Grand Staircase – Escalante National Monument, Utah – The white ghosts

The white stone pillars are so fragile that they were hided for years. Their position was classified; photographers didn’t divulge their name in their books or on the internet not to conclude their location: the White Hoodoos of Wahweap Creek. That leaded to smart guides taking interested parties for a lot of money to the hided place. This couldn’t be of interest to the BLM. The hoodoos are located on public land. It’s not correct if single persons grow rich on selling this information. The BLM gives the position of the Wahweap Hoodoos together with rules of conduct since a couple of years on request.

Finding the right spot isn’t that easy anyway. There are no signs. There is only a simple sign at the trailhead. Then a 10 mi / 16 km hike (roundtrip) through a river bed follows: We have to walk through sand, over river pebbles, and cross for a dozen times one of the arms of the river that comes through the bed. The reward is overwhelming. The dazzling whiteness of the hoodoos is imposing; some of them are many metres high. The pillars that are luckily in possession of their dark lid will survive for a while. Others with less fortune melt like ice in the sun. The whole area is covered with white gypsum sand. One of the pillars looks like an elf king who wears his crown with highly uplifted head and wraps his robe around him. But for all of them the dilapidation has already begun. Some stand so close to the brim of the river bed that the next rainfall may wash them away. Every careful step, every gentle touch with a hand let some crumbs flake off. It might sound paradox: Everybody who doesn’t come here helps to preserve their maintenance. I’m getting a bad conscience, but in the white wall behind the pillars new hoodoos come into being. Nature erects, nature destroys.

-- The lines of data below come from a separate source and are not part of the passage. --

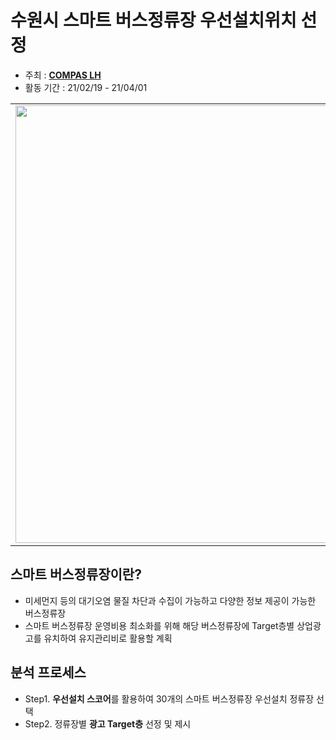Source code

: # 수원시 스마트 버스정류장 우선설치위치 선정  
  
* 주최 : **[COMPAS LH](https://compas.lh.or.kr/)**
* 활동 기간 : 21/02/19 - 21/04/01  

<table>
  <tr>
    <td align="left"><img src="https://user-images.githubusercontent.com/54944069/114996339-b2376a00-9ed9-11eb-8026-fb8224884324.PNG" width="700px" alt=""/></a></td>
  </tr>
</table>

## 스마트 버스정류장이란? ##
* 미세먼지 등의 대기오염 물질 차단과 수집이 가능하고 다양한 정보 제공이 가능한 버스정류장  
* 스마트 버스정류장 운영비용 최소화를 위해 해당 버스정류장에 Target층별 상업광고를 유치하여 유지관리비로 활용할 계획   

## 분석 프로세스 ## 
* Step1. **우선설치 스코어**를 활용하여 30개의 스마트 버스정류장 우선설치 정류장 선택  
* Step2. 정류장별 **광고 Target층** 선정 및 제시
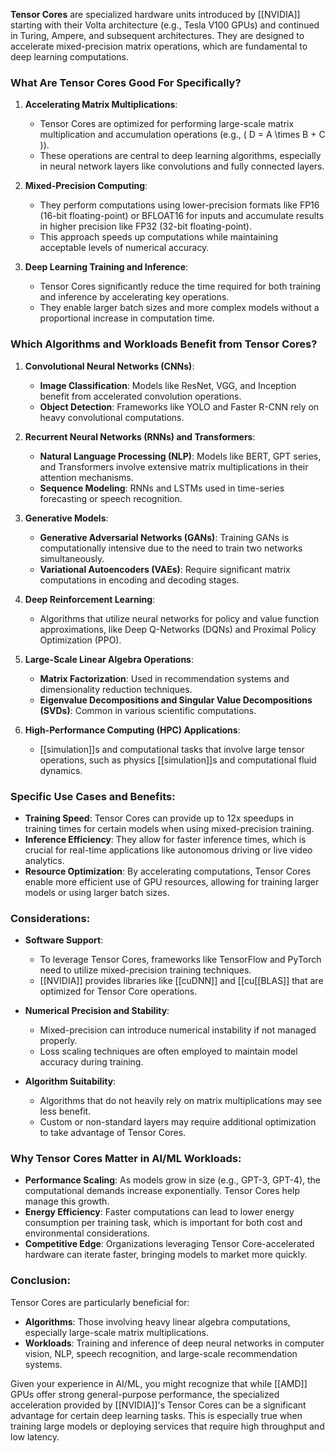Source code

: 
**Tensor Cores** are specialized hardware units introduced by [[NVIDIA]] starting with their Volta architecture (e.g., Tesla V100 GPUs) and continued in Turing, Ampere, and subsequent architectures. They are designed to accelerate mixed-precision matrix operations, which are fundamental to deep learning computations.

### **What Are Tensor Cores Good For Specifically?**

1. **Accelerating Matrix Multiplications**:
   - Tensor Cores are optimized for performing large-scale matrix multiplication and accumulation operations (e.g., \( D = A \times B + C \)).
   - These operations are central to deep learning algorithms, especially in neural network layers like convolutions and fully connected layers.

2. **Mixed-Precision Computing**:
   - They perform computations using lower-precision formats like FP16 (16-bit floating-point) or BFLOAT16 for inputs and accumulate results in higher precision like FP32 (32-bit floating-point).
   - This approach speeds up computations while maintaining acceptable levels of numerical accuracy.

3. **Deep Learning Training and Inference**:
   - Tensor Cores significantly reduce the time required for both training and inference by accelerating key operations.
   - They enable larger batch sizes and more complex models without a proportional increase in computation time.

### **Which Algorithms and Workloads Benefit from Tensor Cores?**

1. **Convolutional Neural Networks (CNNs)**:
   - **Image Classification**: Models like ResNet, VGG, and Inception benefit from accelerated convolution operations.
   - **Object Detection**: Frameworks like YOLO and Faster R-CNN rely on heavy convolutional computations.

2. **Recurrent Neural Networks (RNNs) and Transformers**:
   - **Natural Language Processing (NLP)**: Models like BERT, GPT series, and Transformers involve extensive matrix multiplications in their attention mechanisms.
   - **Sequence Modeling**: RNNs and LSTMs used in time-series forecasting or speech recognition.

3. **Generative Models**:
   - **Generative Adversarial Networks (GANs)**: Training GANs is computationally intensive due to the need to train two networks simultaneously.
   - **Variational Autoencoders (VAEs)**: Require significant matrix computations in encoding and decoding stages.

4. **Deep Reinforcement Learning**:
   - Algorithms that utilize neural networks for policy and value function approximations, like Deep Q-Networks (DQNs) and Proximal Policy Optimization (PPO).

5. **Large-Scale Linear Algebra Operations**:
   - **Matrix Factorization**: Used in recommendation systems and dimensionality reduction techniques.
   - **Eigenvalue Decompositions and Singular Value Decompositions (SVDs)**: Common in various scientific computations.

6. **High-Performance Computing (HPC) Applications**:
   - [[simulation]]s and computational tasks that involve large tensor operations, such as physics [[simulation]]s and computational fluid dynamics.

### **Specific Use Cases and Benefits**:

- **Training Speed**: Tensor Cores can provide up to 12x speedups in training times for certain models when using mixed-precision training.
- **Inference Efficiency**: They allow for faster inference times, which is crucial for real-time applications like autonomous driving or live video analytics.
- **Resource Optimization**: By accelerating computations, Tensor Cores enable more efficient use of GPU resources, allowing for training larger models or using larger batch sizes.

### **Considerations**:

- **Software Support**:
  - To leverage Tensor Cores, frameworks like TensorFlow and PyTorch need to utilize mixed-precision training techniques.
  - [[NVIDIA]] provides libraries like [[cuDNN]] and [[cu[[BLAS]] that are optimized for Tensor Core operations.

- **Numerical Precision and Stability**:
  - Mixed-precision can introduce numerical instability if not managed properly.
  - Loss scaling techniques are often employed to maintain model accuracy during training.

- **Algorithm Suitability**:
  - Algorithms that do not heavily rely on matrix multiplications may see less benefit.
  - Custom or non-standard layers may require additional optimization to take advantage of Tensor Cores.

### **Why Tensor Cores Matter in AI/ML Workloads**:

- **Performance Scaling**: As models grow in size (e.g., GPT-3, GPT-4), the computational demands increase exponentially. Tensor Cores help manage this growth.
- **Energy Efficiency**: Faster computations can lead to lower energy consumption per training task, which is important for both cost and environmental considerations.
- **Competitive Edge**: Organizations leveraging Tensor Core-accelerated hardware can iterate faster, bringing models to market more quickly.

### **Conclusion**:

Tensor Cores are particularly beneficial for:

- **Algorithms**: Those involving heavy linear algebra computations, especially large-scale matrix multiplications.
- **Workloads**: Training and inference of deep neural networks in computer vision, NLP, speech recognition, and large-scale recommendation systems.

Given your experience in AI/ML, you might recognize that while [[AMD]] GPUs offer strong general-purpose performance, the specialized acceleration provided by [[NVIDIA]]'s Tensor Cores can be a significant advantage for certain deep learning tasks. This is especially true when training large models or deploying services that require high throughput and low latency.



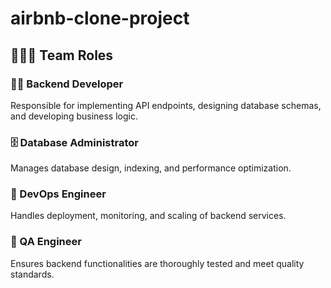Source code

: # airbnb-clone-project

## 🧑‍🤝‍🧑 Team Roles

### 👨‍💻 Backend Developer  
Responsible for implementing API endpoints, designing database schemas, and developing business logic.

### 🗄️ Database Administrator  
Manages database design, indexing, and performance optimization.

### 🚀 DevOps Engineer  
Handles deployment, monitoring, and scaling of backend services.

### 🧪 QA Engineer  
Ensures backend functionalities are thoroughly tested and meet quality standards.
         
     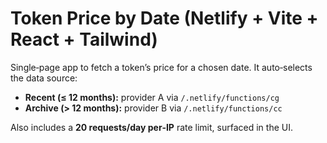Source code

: # Token Price by Date (Netlify + Vite + React + Tailwind)

Single‑page app to fetch a token’s price for a chosen date. It auto‑selects the data source:
- **Recent (≤ 12 months):** provider A via `/.netlify/functions/cg`
- **Archive (> 12 months):** provider B via `/.netlify/functions/cc`

Also includes a **20 requests/day per‑IP** rate limit, surfaced in the UI.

It is a bit confusing that there are three groups of hoodoos, but the ranger’s brochure only talks about two. Coming from the south the first group has the tallest pillars. The middle group consists of many small goblins, and the northernmost one holds the most elegant and graceful shapes. The ranger’s handout ignores the first group; maybe because they are so obvious at the river bed, the others are a bit hided behind a corner.